• _Description of the task_:
Copy all lines containing the string "subsection" from the records below.
START The input
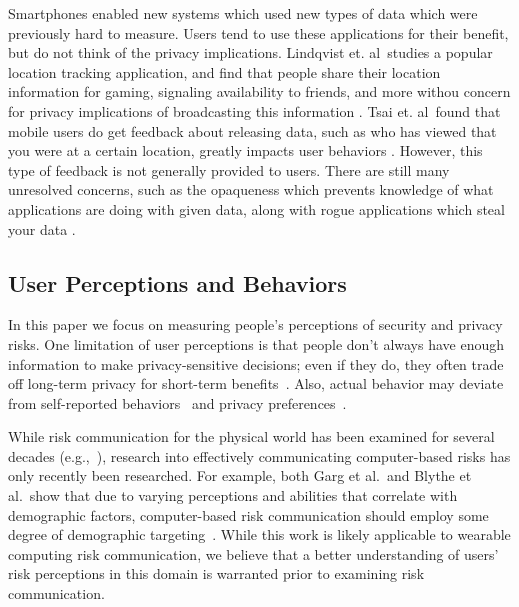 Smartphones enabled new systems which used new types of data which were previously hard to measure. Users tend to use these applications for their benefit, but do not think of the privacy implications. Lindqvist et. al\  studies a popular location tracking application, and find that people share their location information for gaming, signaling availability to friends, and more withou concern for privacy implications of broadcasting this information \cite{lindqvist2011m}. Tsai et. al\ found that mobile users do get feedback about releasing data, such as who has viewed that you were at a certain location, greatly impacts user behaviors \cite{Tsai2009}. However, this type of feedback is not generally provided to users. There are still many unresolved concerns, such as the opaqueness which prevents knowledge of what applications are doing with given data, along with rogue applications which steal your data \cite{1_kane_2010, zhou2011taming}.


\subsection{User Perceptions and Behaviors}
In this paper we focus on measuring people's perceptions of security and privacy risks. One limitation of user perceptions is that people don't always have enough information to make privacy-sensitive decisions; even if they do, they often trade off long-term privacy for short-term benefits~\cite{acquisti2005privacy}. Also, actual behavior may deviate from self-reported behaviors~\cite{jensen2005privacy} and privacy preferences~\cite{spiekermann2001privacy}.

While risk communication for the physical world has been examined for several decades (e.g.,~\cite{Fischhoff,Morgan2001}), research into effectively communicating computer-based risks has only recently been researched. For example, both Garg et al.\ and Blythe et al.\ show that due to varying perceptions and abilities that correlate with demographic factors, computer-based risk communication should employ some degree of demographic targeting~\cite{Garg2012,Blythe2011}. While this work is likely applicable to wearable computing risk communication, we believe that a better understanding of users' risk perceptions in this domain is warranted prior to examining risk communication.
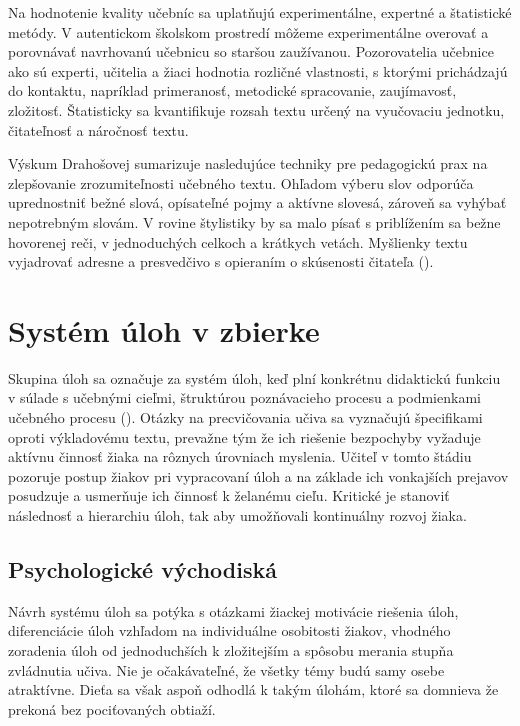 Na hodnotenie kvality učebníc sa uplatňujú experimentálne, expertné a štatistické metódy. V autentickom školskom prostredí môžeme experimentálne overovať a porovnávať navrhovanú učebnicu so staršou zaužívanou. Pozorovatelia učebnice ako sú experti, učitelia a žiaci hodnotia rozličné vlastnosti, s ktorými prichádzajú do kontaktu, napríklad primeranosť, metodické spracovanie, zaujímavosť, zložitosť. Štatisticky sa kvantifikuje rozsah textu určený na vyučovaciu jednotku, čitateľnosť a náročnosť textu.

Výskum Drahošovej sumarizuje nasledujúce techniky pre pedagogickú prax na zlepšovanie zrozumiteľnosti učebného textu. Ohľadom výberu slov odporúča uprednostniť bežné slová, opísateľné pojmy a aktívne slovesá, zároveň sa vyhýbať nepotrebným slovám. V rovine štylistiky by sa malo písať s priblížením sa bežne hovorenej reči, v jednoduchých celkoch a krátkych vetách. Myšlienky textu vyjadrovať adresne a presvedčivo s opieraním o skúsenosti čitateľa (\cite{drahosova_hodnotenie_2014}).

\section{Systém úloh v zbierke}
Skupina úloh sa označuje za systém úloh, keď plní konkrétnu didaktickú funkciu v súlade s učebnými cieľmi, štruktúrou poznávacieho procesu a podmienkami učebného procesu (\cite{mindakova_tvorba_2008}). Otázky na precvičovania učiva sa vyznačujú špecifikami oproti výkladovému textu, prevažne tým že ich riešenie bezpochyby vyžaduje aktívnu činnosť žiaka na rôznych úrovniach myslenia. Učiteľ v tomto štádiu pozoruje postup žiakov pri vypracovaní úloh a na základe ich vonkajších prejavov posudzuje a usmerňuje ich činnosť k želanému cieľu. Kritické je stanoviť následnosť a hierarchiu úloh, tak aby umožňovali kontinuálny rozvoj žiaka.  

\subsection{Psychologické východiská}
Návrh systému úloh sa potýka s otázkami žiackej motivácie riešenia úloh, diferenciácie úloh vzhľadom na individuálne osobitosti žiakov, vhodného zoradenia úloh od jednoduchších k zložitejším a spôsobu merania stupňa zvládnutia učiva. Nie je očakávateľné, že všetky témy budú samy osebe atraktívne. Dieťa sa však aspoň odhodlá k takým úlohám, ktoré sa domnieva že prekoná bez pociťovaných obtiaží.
END The input
• _Response to the task_:
\subsection{User Perceptions and Behaviors}
\subsection{Psychologické východiská}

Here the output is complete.